Resistance is futile – new hope in the fight against insect pests
Media Release, Wednesday 8 June 2005
A PhD student has identified a gene which may help create an early warning system for resistance to insecticides. The discovery was announced at the opening of the University of Melbourne’s Bio21 Institute today.
The pesticide Spinosad is a new generation insecticide – derived from a soil fungus. It is widely used in farming and forestry across the world to protect crops against insects such as fruit flies, caterpillars, leaf miners, thrips, drywood termites and certain beetles.
But resistance is already appearing – the diamondback moth (a global plague of brassicas) became resistant within two years of the release of Spinosad in Hawaii.
“Insects quickly adapt and develop resistance to every insecticide we come up with,” says Mr Trent Perry, a PhD student with the Bio21 Institute and the Centre for Environmental Stress Adaptation Research (CESAR).
“What we need is a way for farmers to detect when resistance is building up so they can modify how they use the insecticide and extend its effectiveness.”
“I have identified a gene that appears to give insects resistance to Spinosad. This is the first step toward monitoring and controlling resistance.”
Most insecticides kill an insect by binding to a receptor in a specific protein that the insect needs for survival. Mr Perry worked with a strain of vinegar fly (Drosophila melanogaster) that was highly resistant to Spinosad and found a mutation in a gene that encodes for a subunit of a particular receptor.
“This receptor is involved in transmitting signals through the nervous system,” says Mr Perry. “We are now going to look at other Spinosad-resistant insects to see if they too have this mutation. That will confirm that this is the gene responsible for resistance developing. Then we can very quickly develop an assay which farmers could use to detect resistance in insects caught on their farm.”
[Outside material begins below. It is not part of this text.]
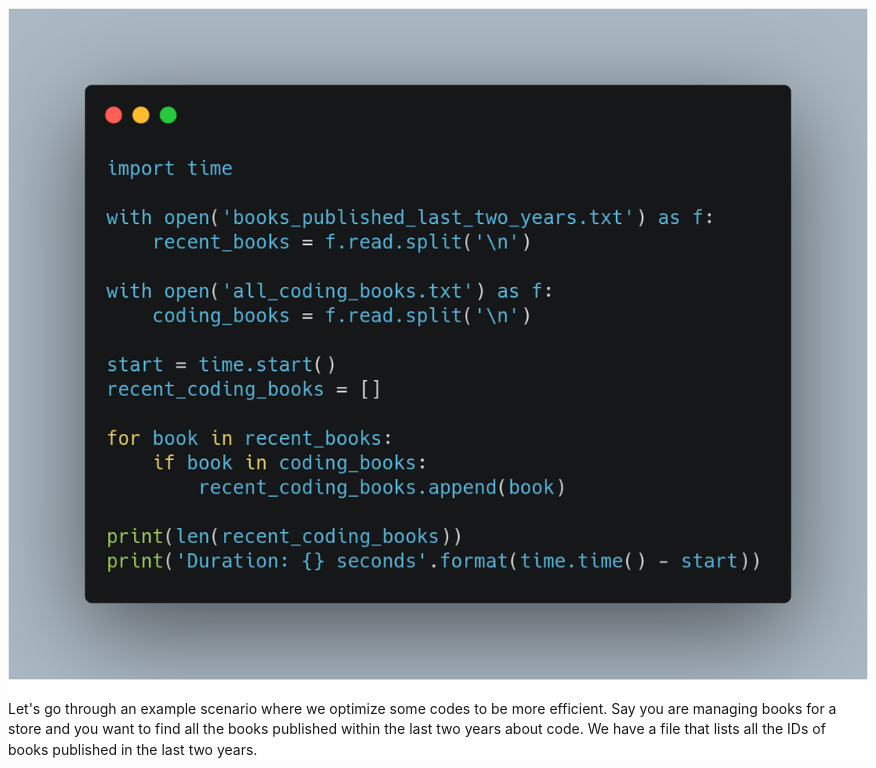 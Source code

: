 ![](../images/time.png)

Let's go through an example scenario where we optimize some codes to be more efficient. Say you are managing books for a store and you want to find all the books published within the last two years about code. We have a file that lists all the IDs of books published in the last two years.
A practical early warning system is an essential tool in developing integrated pest management programs that will allow farmers to keep pests under control.
“We know that insecticides work but for a long time we haven’t known how they work. Finding out what is happening inside the insect - identifying the gene involved - gives us a mode of action,” says Mr Perry. “We can study how resistance develops and then work out a way to detect resistance on the farm.”
“We hope our work will help market gardeners who are using Spinosad on broccoli, cabbage and bok choy; also fruiting vegetables such as tomatoes and eggplants and leafy vegetables such as lettuce, celery and parsley.”
“Understanding how these insecticides really work, and how insects develop resistance, is critical,” says Associate Professor Phil Batterham, Bio21 geneticist and director of CESAR.
“What we are working toward is a whole new generation of insecticides that work specifically against a target pest insect, without ‘friendly fire’ killing beneficial insects,” he says.
And when we identify the unique targets, the chemists based at the Bio21 Institute will be able to help us make molecules that will act as guided missiles – killing the pest insects and nothing else.
Mr Perry is writing up his PhD thesis and has just completed a commerce degree.
“I’m interested in bridging the gap between research and business. That’s where I see the future demand, and that’s what the Bio21 Institute is all about,” says Mr Perry.